PLEASE GIVE

I know I’m always going on about the lack of opportunities for women directors, and then Kathryn Bigelow had to go ahead and win the first female director Oscar as well as take best picture. Nevertheless, women directors are still few and far between in so far as regular output and name recognition, at least in America. Yet here comes one of the “regulars” Nicole Holofcener, an auterist in the tradition of Woody Allen and Spike Lee, a director who favors minimalist character studies from the neurotic female perspective, as demonstrated by first two features, Lovely and Amazing and Walking and Talking. In a similar vein, her biggest, movie star, film was Friends With Money, starring Jennifer Aniston.
Maybe it’s because no one has offered Iron Man, but it seems like Holofcener has developed a particularly and peculiarly personal language in her films that nonetheless somehow rings true. This time the experience is channeled via Kate, here played by jittery Holofcener muse, Catherine Keener. Kate/Keener is the female, wasp, gen-X tribute to some of Allen’s better characters. Kate lives in a spacious 5th avenue apartment with her husband Alex (Oliver Platt) and their daughter Abby (Sarah Steele.) They recently purchased the apartment of their elderly and ailing next door neighbor, Andra (Ann Guilbert), the sort of mean old bat grandma who seems angry to still be alive when her body doesn’t work and all of her friends are already dead. Kate and Alex can afford this expensive real estate because they buy up furniture at estate sales, then mark it up and resell it at their hip little furniture shop. Whereas Woody Allen’s guilt was, perhaps, traceable to Jewish diaspora, and post World War II survival, Kate’s is of the free floating liberal and privileged sort. This prompts Kate, for example, to compulsively give money to the homeless people she passes daily, something which irritates her teenage daughter who, at one point grabs a $20 bill destined for a street denizen.
While Kate grapples with her many sources of guilt, including waiting for Andra to permanently vacate the adjacent space, we get little insight on what is actually going on there. Andra’s two granddaughters, Rebecca (Rebecca Hall), a nerdy radiology technician, and Mary (Amanda Peet) a perpetually tanned aesthetician, take turns caring for her. In a comically awkward scene, the result of Kate’s guild, everyone sits around a dinner table at Kate and Alex’s place, inadvertently and sometimes intentionally insulting each other. Everyone knew it was a bad idea but they all showed up anyway.

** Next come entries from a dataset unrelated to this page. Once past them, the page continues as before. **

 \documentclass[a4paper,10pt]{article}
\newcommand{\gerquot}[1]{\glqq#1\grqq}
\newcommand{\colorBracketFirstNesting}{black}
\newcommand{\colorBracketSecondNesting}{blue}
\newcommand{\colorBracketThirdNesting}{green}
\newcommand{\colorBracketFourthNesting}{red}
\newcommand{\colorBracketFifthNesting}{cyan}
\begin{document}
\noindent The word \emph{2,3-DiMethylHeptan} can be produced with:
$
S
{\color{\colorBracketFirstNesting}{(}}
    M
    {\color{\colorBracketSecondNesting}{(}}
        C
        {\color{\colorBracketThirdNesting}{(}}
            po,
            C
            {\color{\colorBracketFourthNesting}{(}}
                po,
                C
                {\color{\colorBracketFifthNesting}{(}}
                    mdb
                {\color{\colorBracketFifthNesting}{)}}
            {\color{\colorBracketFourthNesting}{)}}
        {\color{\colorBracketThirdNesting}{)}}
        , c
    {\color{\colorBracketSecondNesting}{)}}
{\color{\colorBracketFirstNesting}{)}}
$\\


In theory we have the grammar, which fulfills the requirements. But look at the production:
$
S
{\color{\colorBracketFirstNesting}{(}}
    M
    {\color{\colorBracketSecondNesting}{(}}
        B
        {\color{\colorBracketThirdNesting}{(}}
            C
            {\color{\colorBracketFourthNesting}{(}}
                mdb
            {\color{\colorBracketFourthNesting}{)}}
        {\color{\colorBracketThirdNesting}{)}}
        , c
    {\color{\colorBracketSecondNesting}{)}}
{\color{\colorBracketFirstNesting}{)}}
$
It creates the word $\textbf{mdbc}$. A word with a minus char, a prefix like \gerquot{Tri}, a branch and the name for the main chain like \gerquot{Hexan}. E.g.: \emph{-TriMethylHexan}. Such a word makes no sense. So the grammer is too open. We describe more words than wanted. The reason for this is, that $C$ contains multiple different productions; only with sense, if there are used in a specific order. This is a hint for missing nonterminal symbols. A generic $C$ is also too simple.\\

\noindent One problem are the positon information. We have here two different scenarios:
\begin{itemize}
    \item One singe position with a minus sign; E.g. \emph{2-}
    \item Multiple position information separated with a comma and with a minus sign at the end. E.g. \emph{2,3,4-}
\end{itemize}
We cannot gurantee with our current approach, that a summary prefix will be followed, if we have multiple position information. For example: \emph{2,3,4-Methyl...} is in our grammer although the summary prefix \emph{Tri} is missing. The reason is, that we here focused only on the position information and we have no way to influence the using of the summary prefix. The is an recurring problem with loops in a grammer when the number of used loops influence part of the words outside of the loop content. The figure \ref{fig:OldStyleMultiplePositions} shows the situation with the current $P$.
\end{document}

What’s refreshingly different about this the kind of intimate urban fantasy with it’s 5th Avenue apartments, cabs and costly lifestyle, is the way in which it invites us into the pleasurable comforts of that world and then needles us every step of the way. No character is despicable, even Audra has a little of her softness left, yet every one of them demonstrates some irritatingly self centered, foolish, mean, and/or passively aggressive behavior. To all of those angry Republicans who have hijacked my home town symbol of the American Revolution, I offer this film as potent a symbol of our values as any Palin narrated documentary - caught between a sense of entitlement and a responsibility for the cost of our comforts.
Please Give opens April 30, 2010.
Written and directed by Nicole Holofcener; produced by Anthony Bregman; Director of Photography, Yaron Orbach; edited by Robert Frazen; music by Marcelo Zarvos. Released by Sony Pictures Classics. Running time: 90 minutes.
With: Catherine Keener (Kate); Amanda Peet (Mary); Oliver Platt (Alex); Rebecca Hall (Rebecca); Sarah Steele (Abby); Ann Guilbert (Andra) and Thomas Ian Nicholas (Eugene.)